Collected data

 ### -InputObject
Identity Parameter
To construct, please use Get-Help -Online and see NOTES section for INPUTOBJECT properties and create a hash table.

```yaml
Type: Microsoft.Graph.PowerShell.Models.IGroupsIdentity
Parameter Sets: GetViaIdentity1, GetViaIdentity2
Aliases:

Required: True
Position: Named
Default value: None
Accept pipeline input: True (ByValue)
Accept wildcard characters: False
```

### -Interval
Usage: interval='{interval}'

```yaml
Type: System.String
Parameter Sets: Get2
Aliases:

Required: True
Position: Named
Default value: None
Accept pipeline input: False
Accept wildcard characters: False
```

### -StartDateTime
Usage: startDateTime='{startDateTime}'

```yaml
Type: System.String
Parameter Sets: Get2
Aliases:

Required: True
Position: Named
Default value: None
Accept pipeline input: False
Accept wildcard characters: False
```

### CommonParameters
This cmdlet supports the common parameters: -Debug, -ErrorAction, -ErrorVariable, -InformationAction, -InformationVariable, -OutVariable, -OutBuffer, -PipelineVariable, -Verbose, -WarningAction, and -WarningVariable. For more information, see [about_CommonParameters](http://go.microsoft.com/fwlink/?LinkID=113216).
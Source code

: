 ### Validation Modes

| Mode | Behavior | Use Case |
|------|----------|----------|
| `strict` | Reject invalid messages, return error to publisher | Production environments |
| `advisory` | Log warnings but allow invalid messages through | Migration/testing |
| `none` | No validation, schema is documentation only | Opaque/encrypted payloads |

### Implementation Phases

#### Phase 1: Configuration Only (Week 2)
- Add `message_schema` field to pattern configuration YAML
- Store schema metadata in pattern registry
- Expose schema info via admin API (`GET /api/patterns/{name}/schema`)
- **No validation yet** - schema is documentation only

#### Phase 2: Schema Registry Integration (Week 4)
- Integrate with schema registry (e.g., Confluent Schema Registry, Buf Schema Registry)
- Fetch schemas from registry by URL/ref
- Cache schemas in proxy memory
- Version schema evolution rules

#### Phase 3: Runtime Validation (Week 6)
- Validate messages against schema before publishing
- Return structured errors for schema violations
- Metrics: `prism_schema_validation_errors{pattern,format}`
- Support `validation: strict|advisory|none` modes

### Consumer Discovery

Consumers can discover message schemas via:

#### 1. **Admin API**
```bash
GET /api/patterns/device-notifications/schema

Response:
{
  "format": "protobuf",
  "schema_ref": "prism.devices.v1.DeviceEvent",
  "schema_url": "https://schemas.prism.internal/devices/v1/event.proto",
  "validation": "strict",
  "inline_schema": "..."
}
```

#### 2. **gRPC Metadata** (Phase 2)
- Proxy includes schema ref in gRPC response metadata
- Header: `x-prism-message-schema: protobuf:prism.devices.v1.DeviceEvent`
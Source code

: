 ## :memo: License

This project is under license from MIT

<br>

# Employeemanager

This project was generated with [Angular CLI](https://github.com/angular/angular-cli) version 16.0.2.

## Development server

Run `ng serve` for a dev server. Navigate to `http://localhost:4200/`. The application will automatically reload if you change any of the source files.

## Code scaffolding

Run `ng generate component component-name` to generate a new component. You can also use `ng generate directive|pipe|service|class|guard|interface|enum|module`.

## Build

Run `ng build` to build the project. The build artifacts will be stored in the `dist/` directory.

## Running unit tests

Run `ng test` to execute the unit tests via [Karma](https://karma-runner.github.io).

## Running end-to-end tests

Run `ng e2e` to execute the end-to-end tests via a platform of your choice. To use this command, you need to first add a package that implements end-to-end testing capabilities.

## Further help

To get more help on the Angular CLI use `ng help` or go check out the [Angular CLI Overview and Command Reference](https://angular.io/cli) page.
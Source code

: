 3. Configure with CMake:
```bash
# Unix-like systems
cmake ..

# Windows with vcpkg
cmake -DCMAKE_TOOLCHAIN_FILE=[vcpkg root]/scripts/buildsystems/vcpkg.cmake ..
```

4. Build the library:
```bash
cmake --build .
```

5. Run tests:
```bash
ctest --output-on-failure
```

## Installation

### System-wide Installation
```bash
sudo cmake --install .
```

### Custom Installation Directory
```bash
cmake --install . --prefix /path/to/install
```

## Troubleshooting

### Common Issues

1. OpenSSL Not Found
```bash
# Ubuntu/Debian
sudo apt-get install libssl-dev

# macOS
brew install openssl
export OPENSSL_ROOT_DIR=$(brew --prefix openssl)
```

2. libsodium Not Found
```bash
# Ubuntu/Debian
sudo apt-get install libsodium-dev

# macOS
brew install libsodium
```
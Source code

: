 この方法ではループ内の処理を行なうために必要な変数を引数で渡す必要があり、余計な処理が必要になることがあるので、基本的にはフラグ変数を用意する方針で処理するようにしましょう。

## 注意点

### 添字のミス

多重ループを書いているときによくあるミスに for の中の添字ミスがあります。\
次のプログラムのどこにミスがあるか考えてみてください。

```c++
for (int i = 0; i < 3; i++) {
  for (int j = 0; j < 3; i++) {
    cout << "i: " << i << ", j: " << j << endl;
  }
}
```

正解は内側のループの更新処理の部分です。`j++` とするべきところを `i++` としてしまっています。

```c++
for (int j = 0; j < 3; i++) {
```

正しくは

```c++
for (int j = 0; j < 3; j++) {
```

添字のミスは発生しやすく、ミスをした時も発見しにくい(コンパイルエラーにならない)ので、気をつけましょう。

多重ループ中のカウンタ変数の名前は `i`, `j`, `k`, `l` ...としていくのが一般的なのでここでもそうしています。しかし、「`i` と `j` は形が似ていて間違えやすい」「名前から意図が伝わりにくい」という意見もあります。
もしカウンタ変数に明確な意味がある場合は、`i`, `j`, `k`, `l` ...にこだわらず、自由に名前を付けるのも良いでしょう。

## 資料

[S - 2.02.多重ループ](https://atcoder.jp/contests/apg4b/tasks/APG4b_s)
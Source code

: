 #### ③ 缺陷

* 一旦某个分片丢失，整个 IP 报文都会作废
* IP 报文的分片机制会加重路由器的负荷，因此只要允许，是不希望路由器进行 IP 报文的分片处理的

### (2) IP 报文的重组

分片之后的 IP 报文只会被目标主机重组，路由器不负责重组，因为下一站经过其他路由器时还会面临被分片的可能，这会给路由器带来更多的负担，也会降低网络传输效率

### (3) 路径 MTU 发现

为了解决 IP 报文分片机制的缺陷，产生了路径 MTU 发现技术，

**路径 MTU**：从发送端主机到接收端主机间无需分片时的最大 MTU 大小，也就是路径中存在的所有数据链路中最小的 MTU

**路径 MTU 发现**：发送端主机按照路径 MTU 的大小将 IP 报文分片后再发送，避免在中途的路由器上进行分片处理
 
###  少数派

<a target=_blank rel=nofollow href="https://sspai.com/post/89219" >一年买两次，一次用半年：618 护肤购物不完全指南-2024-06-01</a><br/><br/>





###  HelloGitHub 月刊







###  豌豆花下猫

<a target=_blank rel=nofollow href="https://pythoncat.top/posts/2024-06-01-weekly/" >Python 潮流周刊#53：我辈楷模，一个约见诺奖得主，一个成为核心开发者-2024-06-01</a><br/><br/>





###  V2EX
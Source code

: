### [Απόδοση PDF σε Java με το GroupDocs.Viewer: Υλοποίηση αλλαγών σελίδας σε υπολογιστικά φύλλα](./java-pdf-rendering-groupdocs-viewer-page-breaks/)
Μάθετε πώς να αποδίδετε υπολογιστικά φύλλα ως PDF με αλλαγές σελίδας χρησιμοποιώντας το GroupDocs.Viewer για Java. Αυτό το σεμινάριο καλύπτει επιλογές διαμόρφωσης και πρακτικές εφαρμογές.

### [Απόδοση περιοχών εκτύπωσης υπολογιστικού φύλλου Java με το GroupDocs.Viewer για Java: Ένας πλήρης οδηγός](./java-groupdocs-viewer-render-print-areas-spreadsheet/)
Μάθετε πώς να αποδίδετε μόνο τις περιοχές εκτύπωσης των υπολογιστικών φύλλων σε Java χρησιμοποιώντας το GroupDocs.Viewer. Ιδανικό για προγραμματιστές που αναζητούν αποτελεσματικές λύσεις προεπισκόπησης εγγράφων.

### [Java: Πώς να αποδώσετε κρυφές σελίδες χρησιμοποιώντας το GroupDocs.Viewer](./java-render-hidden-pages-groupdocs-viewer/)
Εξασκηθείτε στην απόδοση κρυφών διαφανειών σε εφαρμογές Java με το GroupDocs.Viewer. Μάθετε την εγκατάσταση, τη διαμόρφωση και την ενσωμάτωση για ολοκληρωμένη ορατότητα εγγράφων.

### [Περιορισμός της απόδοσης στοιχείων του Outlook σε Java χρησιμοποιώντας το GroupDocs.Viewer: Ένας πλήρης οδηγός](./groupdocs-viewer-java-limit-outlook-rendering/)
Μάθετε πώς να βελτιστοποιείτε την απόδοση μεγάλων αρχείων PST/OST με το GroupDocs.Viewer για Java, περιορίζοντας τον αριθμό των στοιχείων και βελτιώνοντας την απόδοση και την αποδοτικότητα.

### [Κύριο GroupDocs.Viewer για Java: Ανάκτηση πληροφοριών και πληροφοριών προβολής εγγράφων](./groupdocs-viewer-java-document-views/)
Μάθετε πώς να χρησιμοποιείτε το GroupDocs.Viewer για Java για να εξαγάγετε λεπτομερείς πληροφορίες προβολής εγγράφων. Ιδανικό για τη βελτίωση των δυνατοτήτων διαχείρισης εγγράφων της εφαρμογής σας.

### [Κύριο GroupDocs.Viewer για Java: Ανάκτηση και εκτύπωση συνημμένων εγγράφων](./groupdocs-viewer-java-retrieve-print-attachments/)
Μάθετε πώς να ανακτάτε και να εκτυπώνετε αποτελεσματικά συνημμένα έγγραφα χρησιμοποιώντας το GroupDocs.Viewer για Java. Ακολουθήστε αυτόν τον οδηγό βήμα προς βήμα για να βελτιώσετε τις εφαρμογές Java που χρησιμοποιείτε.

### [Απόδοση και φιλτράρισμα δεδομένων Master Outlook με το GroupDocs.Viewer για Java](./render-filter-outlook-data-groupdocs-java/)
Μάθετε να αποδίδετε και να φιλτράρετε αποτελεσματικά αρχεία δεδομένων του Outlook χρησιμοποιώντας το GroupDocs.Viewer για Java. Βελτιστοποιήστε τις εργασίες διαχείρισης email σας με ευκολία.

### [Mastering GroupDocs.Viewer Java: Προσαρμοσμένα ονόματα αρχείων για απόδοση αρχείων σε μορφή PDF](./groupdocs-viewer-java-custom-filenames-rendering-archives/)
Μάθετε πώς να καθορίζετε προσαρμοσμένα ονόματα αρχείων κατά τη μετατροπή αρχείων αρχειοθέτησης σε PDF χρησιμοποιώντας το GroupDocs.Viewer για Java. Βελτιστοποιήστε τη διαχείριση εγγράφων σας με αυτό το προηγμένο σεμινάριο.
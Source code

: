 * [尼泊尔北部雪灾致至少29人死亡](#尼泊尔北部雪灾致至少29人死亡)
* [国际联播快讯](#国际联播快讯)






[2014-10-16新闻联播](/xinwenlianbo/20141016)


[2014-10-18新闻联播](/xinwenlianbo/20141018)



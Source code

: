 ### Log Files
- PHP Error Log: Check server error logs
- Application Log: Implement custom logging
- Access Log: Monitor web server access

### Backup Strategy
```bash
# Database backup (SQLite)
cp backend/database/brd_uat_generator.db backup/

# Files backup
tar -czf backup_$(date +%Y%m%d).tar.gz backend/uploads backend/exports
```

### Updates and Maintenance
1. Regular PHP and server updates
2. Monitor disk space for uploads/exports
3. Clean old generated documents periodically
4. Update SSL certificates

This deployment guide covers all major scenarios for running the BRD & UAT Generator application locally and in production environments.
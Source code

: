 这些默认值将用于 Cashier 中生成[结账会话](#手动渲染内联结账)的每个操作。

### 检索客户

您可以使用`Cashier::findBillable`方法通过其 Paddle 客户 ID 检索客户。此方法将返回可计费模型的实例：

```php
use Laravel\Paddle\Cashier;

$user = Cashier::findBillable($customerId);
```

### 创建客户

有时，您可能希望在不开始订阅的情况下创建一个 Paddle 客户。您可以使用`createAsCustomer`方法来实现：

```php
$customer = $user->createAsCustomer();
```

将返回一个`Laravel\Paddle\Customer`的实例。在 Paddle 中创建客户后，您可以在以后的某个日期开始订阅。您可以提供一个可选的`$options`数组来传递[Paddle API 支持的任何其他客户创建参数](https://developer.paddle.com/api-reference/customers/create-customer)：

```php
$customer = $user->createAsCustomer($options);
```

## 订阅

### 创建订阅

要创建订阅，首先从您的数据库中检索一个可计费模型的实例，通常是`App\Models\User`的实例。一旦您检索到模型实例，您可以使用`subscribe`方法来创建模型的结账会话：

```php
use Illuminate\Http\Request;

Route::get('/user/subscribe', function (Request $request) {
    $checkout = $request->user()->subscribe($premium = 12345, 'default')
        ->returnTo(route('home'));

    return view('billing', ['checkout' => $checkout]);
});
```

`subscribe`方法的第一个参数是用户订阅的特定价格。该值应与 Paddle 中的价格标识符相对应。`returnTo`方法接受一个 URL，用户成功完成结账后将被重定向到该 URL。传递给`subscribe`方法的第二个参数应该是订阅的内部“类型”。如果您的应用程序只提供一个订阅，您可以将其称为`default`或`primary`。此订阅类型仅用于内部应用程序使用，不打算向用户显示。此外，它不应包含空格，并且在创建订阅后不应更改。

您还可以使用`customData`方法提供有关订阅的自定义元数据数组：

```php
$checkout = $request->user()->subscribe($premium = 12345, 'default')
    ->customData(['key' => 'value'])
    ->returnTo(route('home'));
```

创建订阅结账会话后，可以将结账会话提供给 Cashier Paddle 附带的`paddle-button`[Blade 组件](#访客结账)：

What is expected
Where a line above includes "rendering", copy that line.

Written answer
:### [Απόδοση PDF σε Java με το GroupDocs.Viewer: Υλοποίηση αλλαγών σελίδας σε υπολογιστικά φύλλα](./java-pdf-rendering-groupdocs-viewer-page-breaks/)
### [Περιορισμός της απόδοσης στοιχείων του Outlook σε Java χρησιμοποιώντας το GroupDocs.Viewer: Ένας πλήρης οδηγός](./groupdocs-viewer-java-limit-outlook-rendering/)
### [Mastering GroupDocs.Viewer Java: Προσαρμοσμένα ονόματα αρχείων για απόδοση αρχείων σε μορφή PDF](./groupdocs-viewer-java-custom-filenames-rendering-archives/)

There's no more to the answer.